Work task –
Among the entries that follow, the required portion opens with the line containing "Most of these" and closes with the line containing "their page layouts.". Give that portion again exactly, and nothing else.

___ Provided entries

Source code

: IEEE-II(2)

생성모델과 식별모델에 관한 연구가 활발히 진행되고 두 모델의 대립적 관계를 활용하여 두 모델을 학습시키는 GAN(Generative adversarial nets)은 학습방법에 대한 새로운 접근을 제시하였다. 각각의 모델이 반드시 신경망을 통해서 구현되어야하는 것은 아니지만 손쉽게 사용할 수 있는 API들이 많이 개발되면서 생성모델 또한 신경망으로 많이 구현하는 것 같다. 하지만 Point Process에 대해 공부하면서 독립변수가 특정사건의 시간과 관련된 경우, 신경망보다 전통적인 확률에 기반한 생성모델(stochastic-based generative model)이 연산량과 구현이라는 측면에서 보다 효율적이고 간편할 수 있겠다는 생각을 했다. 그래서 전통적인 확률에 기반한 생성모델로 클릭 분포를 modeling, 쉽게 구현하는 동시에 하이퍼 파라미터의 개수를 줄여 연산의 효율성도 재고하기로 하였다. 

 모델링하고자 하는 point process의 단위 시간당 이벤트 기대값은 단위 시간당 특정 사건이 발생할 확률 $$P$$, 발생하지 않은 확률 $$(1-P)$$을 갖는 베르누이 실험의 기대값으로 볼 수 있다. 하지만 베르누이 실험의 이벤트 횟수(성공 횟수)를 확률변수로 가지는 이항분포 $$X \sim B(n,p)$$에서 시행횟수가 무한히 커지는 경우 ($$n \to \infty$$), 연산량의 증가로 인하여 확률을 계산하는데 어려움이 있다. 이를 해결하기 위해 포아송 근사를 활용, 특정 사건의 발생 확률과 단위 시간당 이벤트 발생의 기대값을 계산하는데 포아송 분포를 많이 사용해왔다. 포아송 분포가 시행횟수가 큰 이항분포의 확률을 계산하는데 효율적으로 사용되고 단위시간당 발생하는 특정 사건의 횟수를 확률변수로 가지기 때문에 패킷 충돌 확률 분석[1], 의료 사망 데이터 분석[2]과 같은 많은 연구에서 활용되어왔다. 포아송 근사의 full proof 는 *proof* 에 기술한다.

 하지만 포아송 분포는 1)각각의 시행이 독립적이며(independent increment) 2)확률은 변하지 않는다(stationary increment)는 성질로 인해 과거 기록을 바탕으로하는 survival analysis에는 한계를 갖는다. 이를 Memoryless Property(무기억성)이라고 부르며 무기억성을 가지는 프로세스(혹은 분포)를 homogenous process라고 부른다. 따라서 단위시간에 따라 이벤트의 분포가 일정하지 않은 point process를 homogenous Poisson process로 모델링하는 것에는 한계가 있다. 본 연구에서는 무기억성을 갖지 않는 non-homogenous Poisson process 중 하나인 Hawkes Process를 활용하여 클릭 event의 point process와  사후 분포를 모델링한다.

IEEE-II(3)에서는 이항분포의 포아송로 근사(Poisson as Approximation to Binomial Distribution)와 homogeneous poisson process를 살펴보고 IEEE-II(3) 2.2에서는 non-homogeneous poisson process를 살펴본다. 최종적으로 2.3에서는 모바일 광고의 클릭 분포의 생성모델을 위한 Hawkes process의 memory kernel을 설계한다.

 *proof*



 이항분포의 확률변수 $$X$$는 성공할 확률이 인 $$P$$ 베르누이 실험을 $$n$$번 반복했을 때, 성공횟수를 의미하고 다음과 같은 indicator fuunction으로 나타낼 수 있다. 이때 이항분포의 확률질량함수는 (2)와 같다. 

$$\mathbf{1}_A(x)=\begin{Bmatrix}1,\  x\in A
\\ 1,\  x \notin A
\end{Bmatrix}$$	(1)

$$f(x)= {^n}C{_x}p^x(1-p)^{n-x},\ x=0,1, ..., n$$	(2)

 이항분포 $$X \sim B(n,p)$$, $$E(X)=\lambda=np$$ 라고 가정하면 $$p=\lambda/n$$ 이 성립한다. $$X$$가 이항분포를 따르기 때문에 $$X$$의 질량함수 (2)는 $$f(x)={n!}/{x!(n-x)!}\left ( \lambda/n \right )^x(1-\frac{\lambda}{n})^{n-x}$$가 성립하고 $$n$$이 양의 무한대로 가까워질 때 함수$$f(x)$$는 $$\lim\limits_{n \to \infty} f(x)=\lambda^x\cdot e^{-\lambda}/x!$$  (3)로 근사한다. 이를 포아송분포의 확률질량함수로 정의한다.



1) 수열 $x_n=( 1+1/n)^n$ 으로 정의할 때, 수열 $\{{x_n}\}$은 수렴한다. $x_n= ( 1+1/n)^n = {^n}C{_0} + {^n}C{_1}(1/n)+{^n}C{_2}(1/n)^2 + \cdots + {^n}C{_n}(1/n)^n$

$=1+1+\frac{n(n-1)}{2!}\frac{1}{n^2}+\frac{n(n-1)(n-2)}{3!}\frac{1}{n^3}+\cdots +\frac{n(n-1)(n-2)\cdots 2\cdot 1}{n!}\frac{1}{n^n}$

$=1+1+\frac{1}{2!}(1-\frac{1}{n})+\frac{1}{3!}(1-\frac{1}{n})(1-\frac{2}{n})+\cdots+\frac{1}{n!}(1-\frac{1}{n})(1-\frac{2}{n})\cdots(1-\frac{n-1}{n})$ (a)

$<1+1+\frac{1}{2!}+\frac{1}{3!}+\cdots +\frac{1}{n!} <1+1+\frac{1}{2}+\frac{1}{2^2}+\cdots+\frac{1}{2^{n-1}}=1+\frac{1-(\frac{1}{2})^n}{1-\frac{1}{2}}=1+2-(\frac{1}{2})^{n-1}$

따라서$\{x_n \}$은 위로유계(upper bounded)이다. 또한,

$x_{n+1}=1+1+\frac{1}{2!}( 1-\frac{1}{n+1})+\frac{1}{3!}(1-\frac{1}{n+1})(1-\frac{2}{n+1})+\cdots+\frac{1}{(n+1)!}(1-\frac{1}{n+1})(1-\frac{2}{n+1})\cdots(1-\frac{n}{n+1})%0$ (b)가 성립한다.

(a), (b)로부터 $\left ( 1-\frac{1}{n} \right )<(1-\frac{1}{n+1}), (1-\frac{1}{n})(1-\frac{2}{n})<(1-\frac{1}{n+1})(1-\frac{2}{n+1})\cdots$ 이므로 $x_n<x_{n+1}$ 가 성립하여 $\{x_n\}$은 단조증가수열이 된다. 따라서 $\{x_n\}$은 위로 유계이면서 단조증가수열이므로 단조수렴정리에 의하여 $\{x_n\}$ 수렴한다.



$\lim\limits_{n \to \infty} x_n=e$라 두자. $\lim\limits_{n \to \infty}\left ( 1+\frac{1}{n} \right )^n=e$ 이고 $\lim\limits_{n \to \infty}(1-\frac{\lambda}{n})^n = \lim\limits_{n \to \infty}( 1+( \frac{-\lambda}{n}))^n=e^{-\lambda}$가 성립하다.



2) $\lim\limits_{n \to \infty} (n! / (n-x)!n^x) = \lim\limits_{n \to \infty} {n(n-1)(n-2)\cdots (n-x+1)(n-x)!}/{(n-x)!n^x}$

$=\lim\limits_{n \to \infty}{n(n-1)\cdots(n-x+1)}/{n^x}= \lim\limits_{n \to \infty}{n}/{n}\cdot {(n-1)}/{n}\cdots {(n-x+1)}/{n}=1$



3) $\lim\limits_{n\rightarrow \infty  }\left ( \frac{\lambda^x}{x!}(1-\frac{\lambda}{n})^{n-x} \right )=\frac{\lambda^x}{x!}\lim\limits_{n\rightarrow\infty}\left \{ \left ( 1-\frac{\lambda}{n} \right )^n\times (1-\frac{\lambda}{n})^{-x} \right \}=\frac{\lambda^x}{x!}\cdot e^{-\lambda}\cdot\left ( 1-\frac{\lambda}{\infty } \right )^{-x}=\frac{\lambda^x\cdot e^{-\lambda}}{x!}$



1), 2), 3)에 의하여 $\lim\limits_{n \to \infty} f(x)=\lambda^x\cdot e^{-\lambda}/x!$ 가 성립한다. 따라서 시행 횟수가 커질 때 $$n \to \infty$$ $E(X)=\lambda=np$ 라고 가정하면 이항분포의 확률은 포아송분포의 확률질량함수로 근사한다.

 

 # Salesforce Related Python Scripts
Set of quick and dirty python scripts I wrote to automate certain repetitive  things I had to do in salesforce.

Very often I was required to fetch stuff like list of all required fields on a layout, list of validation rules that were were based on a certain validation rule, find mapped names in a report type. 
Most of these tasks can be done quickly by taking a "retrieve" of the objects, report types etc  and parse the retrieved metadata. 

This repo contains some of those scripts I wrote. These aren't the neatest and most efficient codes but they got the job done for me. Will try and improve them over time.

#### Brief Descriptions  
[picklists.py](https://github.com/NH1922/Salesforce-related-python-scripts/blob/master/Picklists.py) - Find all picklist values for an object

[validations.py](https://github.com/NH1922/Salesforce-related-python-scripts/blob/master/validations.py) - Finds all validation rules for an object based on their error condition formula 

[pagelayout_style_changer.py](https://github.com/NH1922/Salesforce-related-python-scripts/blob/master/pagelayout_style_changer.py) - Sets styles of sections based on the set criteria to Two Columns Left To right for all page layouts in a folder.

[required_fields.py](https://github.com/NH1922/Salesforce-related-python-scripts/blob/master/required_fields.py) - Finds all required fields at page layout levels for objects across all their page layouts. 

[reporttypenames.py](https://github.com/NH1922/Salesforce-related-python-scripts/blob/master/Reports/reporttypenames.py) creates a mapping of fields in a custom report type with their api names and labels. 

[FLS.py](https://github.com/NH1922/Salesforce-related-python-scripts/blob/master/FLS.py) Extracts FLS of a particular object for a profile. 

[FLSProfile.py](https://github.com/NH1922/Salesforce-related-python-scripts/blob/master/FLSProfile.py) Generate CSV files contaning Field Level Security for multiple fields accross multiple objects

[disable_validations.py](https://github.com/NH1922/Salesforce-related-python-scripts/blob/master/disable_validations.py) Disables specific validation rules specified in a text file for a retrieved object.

______

Your solution –
Most of these tasks can be done quickly by taking a "retrieve" of the objects, report types etc  and parse the retrieved metadata. 

This repo contains some of those scripts I wrote. These aren't the neatest and most efficient codes but they got the job done for me. Will try and improve them over time.

#### Brief Descriptions  
[picklists.py](https://github.com/NH1922/Salesforce-related-python-scripts/blob/master/Picklists.py) - Find all picklist values for an object

[validations.py](https://github.com/NH1922/Salesforce-related-python-scripts/blob/master/validations.py) - Finds all validation rules for an object based on their error condition formula 

[pagelayout_style_changer.py](https://github.com/NH1922/Salesforce-related-python-scripts/blob/master/pagelayout_style_changer.py) - Sets styles of sections based on the set criteria to Two Columns Left To right for all page layouts in a folder.

[required_fields.py](https://github.com/NH1922/Salesforce-related-python-scripts/blob/master/required_fields.py) - Finds all required fields at page layout levels for objects across all their page layouts. 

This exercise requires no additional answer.